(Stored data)
----------

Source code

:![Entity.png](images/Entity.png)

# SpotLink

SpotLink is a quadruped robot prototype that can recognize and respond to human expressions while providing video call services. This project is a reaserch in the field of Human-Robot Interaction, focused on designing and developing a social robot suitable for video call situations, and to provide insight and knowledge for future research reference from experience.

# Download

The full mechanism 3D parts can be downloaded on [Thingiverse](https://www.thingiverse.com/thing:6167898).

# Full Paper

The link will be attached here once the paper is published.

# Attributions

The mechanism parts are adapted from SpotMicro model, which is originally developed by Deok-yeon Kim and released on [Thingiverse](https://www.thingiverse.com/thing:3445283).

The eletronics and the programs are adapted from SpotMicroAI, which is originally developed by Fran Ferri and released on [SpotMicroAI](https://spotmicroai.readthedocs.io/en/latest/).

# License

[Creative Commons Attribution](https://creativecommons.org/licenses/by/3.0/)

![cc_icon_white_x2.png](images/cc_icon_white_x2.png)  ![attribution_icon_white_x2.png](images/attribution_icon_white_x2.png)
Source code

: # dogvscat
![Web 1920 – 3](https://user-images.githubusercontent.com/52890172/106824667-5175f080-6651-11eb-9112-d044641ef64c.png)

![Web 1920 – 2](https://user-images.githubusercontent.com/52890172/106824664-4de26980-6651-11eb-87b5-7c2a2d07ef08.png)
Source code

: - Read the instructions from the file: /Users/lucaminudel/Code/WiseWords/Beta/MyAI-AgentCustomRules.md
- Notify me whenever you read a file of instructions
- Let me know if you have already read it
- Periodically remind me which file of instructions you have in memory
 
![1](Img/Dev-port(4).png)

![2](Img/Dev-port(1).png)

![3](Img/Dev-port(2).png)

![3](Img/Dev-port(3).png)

----------

What is required
Copy out all the entries shown above, character for character.

Solution below
Source code

:![Entity.png](images/Entity.png)

# SpotLink

SpotLink is a quadruped robot prototype that can recognize and respond to human expressions while providing video call services. This project is a reaserch in the field of Human-Robot Interaction, focused on designing and developing a social robot suitable for video call situations, and to provide insight and knowledge for future research reference from experience.

# Download

The full mechanism 3D parts can be downloaded on [Thingiverse](https://www.thingiverse.com/thing:6167898).

# Full Paper

The link will be attached here once the paper is published.

# Attributions

The mechanism parts are adapted from SpotMicro model, which is originally developed by Deok-yeon Kim and released on [Thingiverse](https://www.thingiverse.com/thing:3445283).

The eletronics and the programs are adapted from SpotMicroAI, which is originally developed by Fran Ferri and released on [SpotMicroAI](https://spotmicroai.readthedocs.io/en/latest/).

# License

[Creative Commons Attribution](https://creativecommons.org/licenses/by/3.0/)

![cc_icon_white_x2.png](images/cc_icon_white_x2.png)  ![attribution_icon_white_x2.png](images/attribution_icon_white_x2.png)
Source code

: # dogvscat
![Web 1920 – 3](https://user-images.githubusercontent.com/52890172/106824667-5175f080-6651-11eb-9112-d044641ef64c.png)

![Web 1920 – 2](https://user-images.githubusercontent.com/52890172/106824664-4de26980-6651-11eb-87b5-7c2a2d07ef08.png)
Source code

: - Read the instructions from the file: /Users/lucaminudel/Code/WiseWords/Beta/MyAI-AgentCustomRules.md
- Notify me whenever you read a file of instructions
- Let me know if you have already read it
- Periodically remind me which file of instructions you have in memory
 
![1](Img/Dev-port(4).png)

![2](Img/Dev-port(1).png)

![3](Img/Dev-port(2).png)

![3](Img/Dev-port(3).png)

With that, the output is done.